What is going on in the Temptation Narratives? Some bright soul in the early Jesus Movement said, "Well, here we’ve got Jesus, the Jew who was absolutely faithful to God, and we want to contrast that Jew with the historical Judaism of the people who got out of Egypt and were wandering about the desert. What were they doing out there?--They were bitching and moaning: "we don’t have anything to eat out here, we want a God that we can see and touch, or we want some miraculous deliverance from here, like in the form of someone who can jump off a building and float down like a feather, that’s the kind of cat we need to get us out of this wretched place." So they made up this little story where that’s exactly what Jesus was tempted to do, and that was his struggle. Historically, is that what happened?--I don’t think so, but you can see how this stuff fits together. Was Jesus afraid of being faithful to God, or the implications of that?--Sure he was. The difference between Jesus and me is not that I have to fight temptation and he doesn’t. The difference is that He fought and won, and I fight and call it a draw, if not a dead loss, because of the power of fear in my life.  

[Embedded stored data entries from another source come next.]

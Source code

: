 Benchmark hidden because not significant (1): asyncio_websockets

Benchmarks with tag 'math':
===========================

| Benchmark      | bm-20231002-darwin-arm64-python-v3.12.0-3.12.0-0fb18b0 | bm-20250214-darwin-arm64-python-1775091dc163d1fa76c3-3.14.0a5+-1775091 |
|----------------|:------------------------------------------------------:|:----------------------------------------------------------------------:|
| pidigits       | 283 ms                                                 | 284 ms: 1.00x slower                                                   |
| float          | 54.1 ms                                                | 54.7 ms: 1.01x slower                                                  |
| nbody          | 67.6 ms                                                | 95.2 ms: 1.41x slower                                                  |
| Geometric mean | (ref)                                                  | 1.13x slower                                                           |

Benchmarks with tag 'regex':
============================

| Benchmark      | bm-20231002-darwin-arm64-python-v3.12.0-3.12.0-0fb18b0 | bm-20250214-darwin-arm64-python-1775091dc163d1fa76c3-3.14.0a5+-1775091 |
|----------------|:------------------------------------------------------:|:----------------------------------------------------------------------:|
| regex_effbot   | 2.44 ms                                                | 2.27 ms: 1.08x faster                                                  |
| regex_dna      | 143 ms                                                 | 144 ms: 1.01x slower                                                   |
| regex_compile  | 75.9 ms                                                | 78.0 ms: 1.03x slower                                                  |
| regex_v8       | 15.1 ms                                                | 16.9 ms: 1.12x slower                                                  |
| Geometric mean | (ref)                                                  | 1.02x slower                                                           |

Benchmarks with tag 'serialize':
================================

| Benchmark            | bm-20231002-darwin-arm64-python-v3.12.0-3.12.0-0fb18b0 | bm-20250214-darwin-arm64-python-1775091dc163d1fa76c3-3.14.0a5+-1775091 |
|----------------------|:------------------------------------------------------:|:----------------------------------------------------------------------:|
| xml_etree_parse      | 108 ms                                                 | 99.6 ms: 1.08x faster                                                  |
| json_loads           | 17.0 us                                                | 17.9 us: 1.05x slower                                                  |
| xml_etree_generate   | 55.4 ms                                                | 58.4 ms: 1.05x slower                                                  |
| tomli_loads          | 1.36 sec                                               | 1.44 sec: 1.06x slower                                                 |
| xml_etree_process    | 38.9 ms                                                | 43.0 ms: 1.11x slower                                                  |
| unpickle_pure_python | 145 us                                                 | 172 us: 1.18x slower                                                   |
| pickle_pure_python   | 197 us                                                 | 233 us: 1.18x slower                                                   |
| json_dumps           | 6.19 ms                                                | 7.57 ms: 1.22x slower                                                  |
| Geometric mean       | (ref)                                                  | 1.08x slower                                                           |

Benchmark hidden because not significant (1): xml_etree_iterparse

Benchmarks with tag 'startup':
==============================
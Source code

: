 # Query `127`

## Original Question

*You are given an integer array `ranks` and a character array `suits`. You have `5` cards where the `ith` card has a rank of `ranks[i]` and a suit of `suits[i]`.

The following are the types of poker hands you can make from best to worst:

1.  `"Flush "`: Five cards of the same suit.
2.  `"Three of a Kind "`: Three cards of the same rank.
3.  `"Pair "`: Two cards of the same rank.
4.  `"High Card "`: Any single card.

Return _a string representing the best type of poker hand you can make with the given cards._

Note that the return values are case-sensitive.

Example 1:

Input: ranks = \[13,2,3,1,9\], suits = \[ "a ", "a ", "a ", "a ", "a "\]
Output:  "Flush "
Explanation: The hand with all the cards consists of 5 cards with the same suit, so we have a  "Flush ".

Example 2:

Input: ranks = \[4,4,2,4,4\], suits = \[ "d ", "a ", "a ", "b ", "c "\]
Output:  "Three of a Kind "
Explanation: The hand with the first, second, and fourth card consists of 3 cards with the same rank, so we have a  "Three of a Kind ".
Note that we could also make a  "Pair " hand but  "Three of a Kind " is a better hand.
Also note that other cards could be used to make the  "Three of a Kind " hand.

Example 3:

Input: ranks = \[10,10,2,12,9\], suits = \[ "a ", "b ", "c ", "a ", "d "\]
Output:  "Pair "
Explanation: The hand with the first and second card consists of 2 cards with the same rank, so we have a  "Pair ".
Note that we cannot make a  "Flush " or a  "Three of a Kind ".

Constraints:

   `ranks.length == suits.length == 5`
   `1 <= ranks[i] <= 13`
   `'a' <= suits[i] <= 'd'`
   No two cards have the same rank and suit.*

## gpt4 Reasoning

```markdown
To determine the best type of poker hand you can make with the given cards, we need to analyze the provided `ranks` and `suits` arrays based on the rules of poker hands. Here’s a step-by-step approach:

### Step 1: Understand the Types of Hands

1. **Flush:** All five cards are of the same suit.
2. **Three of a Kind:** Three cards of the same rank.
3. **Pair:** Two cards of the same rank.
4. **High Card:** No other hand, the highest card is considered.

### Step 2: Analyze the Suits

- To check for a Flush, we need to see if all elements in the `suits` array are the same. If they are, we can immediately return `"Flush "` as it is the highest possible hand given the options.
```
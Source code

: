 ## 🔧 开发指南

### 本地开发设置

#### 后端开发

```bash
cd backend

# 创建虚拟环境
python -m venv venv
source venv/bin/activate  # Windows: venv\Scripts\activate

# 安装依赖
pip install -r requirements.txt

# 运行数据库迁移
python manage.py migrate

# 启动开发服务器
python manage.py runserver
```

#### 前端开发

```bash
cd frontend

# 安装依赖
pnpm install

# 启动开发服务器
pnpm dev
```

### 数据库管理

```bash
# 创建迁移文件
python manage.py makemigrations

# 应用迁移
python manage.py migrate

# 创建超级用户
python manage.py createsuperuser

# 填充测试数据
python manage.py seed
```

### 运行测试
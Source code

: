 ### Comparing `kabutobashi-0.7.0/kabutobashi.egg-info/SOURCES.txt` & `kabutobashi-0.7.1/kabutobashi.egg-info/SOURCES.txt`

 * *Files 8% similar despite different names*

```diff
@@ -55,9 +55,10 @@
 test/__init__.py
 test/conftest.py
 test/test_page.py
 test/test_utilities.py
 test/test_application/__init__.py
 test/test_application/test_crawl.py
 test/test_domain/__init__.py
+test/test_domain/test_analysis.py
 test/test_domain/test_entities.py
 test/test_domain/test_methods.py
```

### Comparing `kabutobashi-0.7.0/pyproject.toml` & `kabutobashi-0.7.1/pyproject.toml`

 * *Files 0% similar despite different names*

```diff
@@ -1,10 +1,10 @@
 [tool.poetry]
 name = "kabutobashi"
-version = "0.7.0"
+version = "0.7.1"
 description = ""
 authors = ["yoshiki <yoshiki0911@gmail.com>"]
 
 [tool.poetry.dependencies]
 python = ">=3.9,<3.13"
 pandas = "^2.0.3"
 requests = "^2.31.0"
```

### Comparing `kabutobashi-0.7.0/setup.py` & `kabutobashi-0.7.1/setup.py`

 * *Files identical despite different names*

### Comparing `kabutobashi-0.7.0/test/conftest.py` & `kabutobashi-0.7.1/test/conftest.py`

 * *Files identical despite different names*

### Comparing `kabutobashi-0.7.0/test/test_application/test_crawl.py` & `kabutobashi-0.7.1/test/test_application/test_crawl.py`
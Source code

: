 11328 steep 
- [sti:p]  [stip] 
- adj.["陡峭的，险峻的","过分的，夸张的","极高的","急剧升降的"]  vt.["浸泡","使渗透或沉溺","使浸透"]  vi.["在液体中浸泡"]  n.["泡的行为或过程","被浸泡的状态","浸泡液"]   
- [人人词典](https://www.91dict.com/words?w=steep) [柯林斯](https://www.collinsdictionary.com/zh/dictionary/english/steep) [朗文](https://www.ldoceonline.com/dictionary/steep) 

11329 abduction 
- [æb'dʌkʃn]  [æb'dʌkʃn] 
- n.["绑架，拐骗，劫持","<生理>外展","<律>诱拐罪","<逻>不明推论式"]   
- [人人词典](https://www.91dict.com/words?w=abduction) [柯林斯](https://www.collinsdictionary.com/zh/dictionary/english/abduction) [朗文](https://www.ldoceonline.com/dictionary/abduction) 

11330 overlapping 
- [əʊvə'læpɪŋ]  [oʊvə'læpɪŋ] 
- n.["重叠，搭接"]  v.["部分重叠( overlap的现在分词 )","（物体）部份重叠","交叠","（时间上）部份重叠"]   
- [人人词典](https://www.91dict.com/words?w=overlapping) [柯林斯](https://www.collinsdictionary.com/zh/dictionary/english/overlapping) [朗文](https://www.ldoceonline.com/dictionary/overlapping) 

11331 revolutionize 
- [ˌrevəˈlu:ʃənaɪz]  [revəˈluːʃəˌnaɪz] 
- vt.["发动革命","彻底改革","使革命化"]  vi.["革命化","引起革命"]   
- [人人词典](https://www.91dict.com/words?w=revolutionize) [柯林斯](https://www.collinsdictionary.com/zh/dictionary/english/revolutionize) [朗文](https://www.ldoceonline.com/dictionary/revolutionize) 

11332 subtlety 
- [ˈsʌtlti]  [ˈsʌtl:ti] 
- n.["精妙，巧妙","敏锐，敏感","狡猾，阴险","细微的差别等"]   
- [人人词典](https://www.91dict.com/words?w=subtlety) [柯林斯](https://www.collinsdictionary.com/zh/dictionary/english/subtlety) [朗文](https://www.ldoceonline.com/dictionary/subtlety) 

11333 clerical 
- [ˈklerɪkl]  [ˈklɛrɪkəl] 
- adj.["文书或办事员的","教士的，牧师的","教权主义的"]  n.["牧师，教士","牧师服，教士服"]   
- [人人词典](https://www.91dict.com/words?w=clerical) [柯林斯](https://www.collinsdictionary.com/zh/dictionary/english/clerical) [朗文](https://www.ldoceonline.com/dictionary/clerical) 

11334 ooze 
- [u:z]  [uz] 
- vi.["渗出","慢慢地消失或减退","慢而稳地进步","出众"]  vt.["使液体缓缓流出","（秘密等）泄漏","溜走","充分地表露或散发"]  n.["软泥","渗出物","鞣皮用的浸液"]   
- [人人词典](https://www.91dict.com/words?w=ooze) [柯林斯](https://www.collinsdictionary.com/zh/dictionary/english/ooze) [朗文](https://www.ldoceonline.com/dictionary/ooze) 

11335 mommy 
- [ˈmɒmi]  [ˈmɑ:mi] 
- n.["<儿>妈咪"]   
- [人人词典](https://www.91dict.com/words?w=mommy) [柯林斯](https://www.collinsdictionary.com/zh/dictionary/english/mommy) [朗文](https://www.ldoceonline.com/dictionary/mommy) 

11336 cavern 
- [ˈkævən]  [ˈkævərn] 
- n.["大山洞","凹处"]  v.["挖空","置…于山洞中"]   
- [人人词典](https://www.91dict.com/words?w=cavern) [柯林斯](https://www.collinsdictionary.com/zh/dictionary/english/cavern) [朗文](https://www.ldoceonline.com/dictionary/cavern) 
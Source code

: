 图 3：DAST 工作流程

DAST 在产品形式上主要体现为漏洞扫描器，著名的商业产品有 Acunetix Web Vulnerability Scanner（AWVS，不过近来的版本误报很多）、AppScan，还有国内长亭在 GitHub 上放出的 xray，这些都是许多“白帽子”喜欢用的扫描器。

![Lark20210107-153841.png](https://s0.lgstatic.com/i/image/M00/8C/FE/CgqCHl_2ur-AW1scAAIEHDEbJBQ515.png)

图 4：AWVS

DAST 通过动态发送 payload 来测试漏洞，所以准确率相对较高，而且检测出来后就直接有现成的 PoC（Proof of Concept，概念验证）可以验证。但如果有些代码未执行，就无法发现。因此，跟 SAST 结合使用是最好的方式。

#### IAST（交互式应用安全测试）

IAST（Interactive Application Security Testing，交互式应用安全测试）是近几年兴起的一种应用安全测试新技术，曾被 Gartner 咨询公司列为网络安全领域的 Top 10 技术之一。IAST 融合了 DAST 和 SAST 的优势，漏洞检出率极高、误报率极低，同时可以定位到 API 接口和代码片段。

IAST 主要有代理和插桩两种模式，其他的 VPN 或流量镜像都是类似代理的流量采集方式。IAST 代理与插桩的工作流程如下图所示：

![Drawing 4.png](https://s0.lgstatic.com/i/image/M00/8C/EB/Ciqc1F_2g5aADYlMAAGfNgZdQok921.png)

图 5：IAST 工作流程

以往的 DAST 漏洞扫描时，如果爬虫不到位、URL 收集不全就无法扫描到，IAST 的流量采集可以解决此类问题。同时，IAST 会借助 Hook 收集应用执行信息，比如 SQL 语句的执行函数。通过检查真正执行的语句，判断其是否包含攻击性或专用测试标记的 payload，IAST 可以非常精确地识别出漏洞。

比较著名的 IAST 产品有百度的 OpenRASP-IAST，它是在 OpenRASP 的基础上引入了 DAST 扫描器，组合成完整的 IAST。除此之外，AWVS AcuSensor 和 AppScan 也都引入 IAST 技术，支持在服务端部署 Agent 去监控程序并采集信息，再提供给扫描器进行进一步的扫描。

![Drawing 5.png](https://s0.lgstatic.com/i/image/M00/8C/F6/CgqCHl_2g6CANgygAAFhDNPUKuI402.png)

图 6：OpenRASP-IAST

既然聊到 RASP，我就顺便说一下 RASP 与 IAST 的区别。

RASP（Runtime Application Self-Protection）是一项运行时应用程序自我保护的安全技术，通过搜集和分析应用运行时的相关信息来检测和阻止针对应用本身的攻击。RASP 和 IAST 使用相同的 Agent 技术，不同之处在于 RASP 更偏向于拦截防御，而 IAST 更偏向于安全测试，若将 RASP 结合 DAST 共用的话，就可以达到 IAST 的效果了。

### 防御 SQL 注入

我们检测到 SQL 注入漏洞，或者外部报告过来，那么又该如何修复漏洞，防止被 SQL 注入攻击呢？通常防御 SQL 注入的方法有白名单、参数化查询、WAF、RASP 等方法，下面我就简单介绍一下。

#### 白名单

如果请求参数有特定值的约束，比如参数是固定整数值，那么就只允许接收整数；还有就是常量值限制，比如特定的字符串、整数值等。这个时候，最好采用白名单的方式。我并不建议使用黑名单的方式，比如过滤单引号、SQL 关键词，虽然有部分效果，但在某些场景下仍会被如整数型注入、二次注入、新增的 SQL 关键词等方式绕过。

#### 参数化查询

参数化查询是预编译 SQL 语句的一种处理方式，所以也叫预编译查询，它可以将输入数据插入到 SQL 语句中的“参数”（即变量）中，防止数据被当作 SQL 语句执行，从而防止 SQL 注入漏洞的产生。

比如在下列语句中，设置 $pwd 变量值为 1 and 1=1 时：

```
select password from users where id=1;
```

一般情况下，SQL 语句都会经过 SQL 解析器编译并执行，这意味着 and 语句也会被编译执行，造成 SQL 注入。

So, I’m hoping that as I think about this stuff during Lent, and as I try to spend time everyday searching those depths, that these readings can give us the advantage of not being too surprised when we find some pretty unpleasant things floating around down there. That also precisely gives us someplace to grow: it calls us from that kind of slavery and that kind of fear to that God who really does want to have a covenant with us and who is constantly calling us to somewhere beyond ourselves, or more profoundly to ourselves, and to each other of course.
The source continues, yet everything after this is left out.